(Saved entries)
········
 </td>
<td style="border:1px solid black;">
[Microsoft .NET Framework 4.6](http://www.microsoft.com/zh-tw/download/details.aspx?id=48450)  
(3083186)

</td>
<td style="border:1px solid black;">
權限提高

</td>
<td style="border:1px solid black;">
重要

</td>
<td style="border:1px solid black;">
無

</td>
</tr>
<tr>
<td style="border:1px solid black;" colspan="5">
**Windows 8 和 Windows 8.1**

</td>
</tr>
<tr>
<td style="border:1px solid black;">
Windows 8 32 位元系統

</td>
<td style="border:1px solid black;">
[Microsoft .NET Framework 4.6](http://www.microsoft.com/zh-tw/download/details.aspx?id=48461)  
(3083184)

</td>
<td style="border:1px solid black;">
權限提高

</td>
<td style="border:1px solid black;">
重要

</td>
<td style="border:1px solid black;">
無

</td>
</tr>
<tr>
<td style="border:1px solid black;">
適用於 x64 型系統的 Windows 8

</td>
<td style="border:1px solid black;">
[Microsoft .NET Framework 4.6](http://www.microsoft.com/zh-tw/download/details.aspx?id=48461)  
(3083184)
········
**ABOUT THIS TASK**
Every record must be returned exactly.

**EXERCISE SOLUTION**
 </td>
<td style="border:1px solid black;">
[Microsoft .NET Framework 4.6](http://www.microsoft.com/zh-tw/download/details.aspx?id=48450)  
(3083186)

</td>
<td style="border:1px solid black;">
權限提高

</td>
<td style="border:1px solid black;">
重要

</td>
<td style="border:1px solid black;">
無

</td>
</tr>
<tr>
<td style="border:1px solid black;" colspan="5">
**Windows 8 和 Windows 8.1**

</td>
</tr>
<tr>
<td style="border:1px solid black;">
Windows 8 32 位元系統

</td>
<td style="border:1px solid black;">
[Microsoft .NET Framework 4.6](http://www.microsoft.com/zh-tw/download/details.aspx?id=48461)  
(3083184)

</td>
<td style="border:1px solid black;">
權限提高

</td>
<td style="border:1px solid black;">
重要

</td>
<td style="border:1px solid black;">
無

</td>
</tr>
<tr>
<td style="border:1px solid black;">
適用於 x64 型系統的 Windows 8

</td>
<td style="border:1px solid black;">
[Microsoft .NET Framework 4.6](http://www.microsoft.com/zh-tw/download/details.aspx?id=48461)  
(3083184)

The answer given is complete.